Iniesta tritt aus dem Nationalteam zurück
„Es ist einer der schwierigsten Augenblicke in meinem Leben“, sagte Kapitän Sergio Ramos, Trainer Fernando Hierro beklagte „das fehlende Glück“. Und doch hatte sich der Weltmeister von 2010 das Aus selbst zuzuschreiben: Nach 120 enttäuschenden Spielminuten hatte es 1:1 (1:1, 1:1) gestanden, in der Lotterie des Elfmeterschießens endete eine WM, die schon mit dem Theater und der Entlassung von Trainer Julen Lopetegui unwürdig begonnen hatte.
„Die Hauptschuldigen im Fußball sind wir Spieler. Es wäre opportunistisch zu sagen, dass der Weggang Lopeteguis der entscheidende Faktor für unser Aus war. Alles war wichtig“, sagte Andres Iniesta. Der Weltmeister von Südafrika war erst nach 67 Minuten ins Spiel gekommen und verabschiedete sich nach dem Schlusspfiff seines 131. Länderspiel aus der Nationalmannschaft. „Manchmal ist das Ende nicht wie im Traum“, sagte Iniesta, Schütze des 1:0-Siegtores im WM-Endspiel 2010 gegen die Niederlande. Ob der spanische Verband die Zusammenarbeit mit Interimscoach Hierro, wird sich in der nächsten Woche entscheiden.

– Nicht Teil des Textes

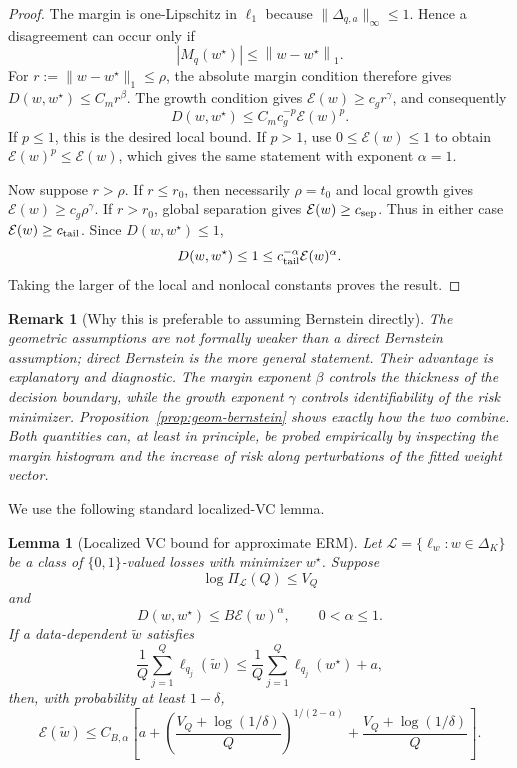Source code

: \documentclass[11pt]{article}
\newtheorem{lemma}{Lemma}
\newtheorem{remark}{Remark}
\newcommand{\wstar}{w^\star}
\newcommand{\norm}[1]{\left\lVert #1\right\rVert}
\begin{document}
\begin{proof}
The margin is one-Lipschitz in $\ell_1$ because $\|\Delta_{q,a}\|_\infty\le1$.  Hence a disagreement can occur only if
\[
|M_q(\wstar)|
\le
\norm{w-\wstar}_1.
\]
For $r:=\|w-\wstar\|_1\le\rho$, the absolute margin condition therefore gives $D(w,\wstar)\le C_m r^\beta$.  The growth condition gives $\mathcal E(w)\ge c_g r^\gamma$, and consequently
\[
D(w,\wstar)
\le
C_m c_g^{-p}\mathcal E(w)^p.
\]
If $p\le1$, this is the desired local bound.  If $p>1$, use $0\le\mathcal E(w)\le1$ to obtain $\mathcal E(w)^p\le\mathcal E(w)$, which gives the same statement with exponent $\alpha=1$.

Now suppose $r>\rho$.  If $r\le r_0$, then necessarily $\rho=t_0$ and local growth gives $\mathcal E(w)\ge c_g\rho^\gamma$.  If $r>r_0$, global separation gives $\mathcal E(w)\ge c_{\rm sep}$.  Thus in either case $\mathcal E(w)\ge c_{\rm tail}$.  Since $D(w,\wstar)\le1$,
\[
D(w,\wstar)
\le
1
\le
c_{\rm tail}^{-\alpha}\mathcal E(w)^\alpha.
\]
Taking the larger of the local and nonlocal constants proves the result.
\end{proof}

\begin{remark}[Why this is preferable to assuming Bernstein directly]
The geometric assumptions are not formally weaker than a direct Bernstein assumption; direct Bernstein is the more general statement.  Their advantage is explanatory and diagnostic.  The margin exponent $\beta$ controls the thickness of the decision boundary, while the growth exponent $\gamma$ controls identifiability of the risk minimizer.  Proposition~\ref{prop:geom-bernstein} shows exactly how the two combine.  Both quantities can, at least in principle, be probed empirically by inspecting the margin histogram and the increase of risk along perturbations of the fitted weight vector.
\end{remark}

We use the following standard localized-VC lemma.

\begin{lemma}[Localized VC bound for approximate ERM]
\label{lem:localized-vc}
Let $\mathcal L=\{\ell_w:w\in\Delta_K\}$ be a class of $\{0,1\}$-valued losses with minimizer $\wstar$.  Suppose
\[
\log\Pi_{\mathcal L}(Q)\le V_Q
\]
and
\[
D(w,\wstar)
\le
B\mathcal E(w)^\alpha,
\qquad 0<\alpha\le1.
\]
If a data-dependent $\widetilde w$ satisfies
\[
\frac1Q\sum_{j=1}^Q\ell_{q_j}(\widetilde w)
\le
\frac1Q\sum_{j=1}^Q\ell_{q_j}(\wstar)+a,
\]
then, with probability at least $1-\delta$,
\[
\mathcal E(\widetilde w)
\le
C_{B,\alpha}
\left[
 a
 +
\left(\frac{V_Q+\log(1/\delta)}{Q}\right)^{1/(2-\alpha)}
+
\frac{V_Q+\log(1/\delta)}{Q}
\right].
\]
\end{lemma}
\end{document}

Nach dem Titelverteidiger Deutschland, dem WM-Zweiten Argentinien und Europameister Portugal ist damit das nächste Schwergewicht des Weltfußballs in Russland früh ausgeschieden. Die Hausherren, als Weltranglisten-70. und damit als nominell schwächste Mannschaft ins Turnier gestartet, träumen weiter. Ein erstes „kleines Wunder“ (Artem Dschjuba) haben die Russen bereits vollbracht.
Dschjuba (41.) hatte mit seinem dritten Turniertreffer per Handelfmeter das Eigentor von Alexander Ignaschewitsch (12.) ausgeglichen. „Im Laufe der zweiten Halbzeit haben wir versucht, unser Tor zu verteidigen und auf das Elfmeterschießen gehofft“, sagte Akinfejew. Das gelang vor 78 011 Zuschauern unter gütiger Mithilfe der erschreckend behäbigen Spanier, die mit ihrem Standfußball frappierend an die leblosen Auftritte der deutschen Weltmeister erinnerten.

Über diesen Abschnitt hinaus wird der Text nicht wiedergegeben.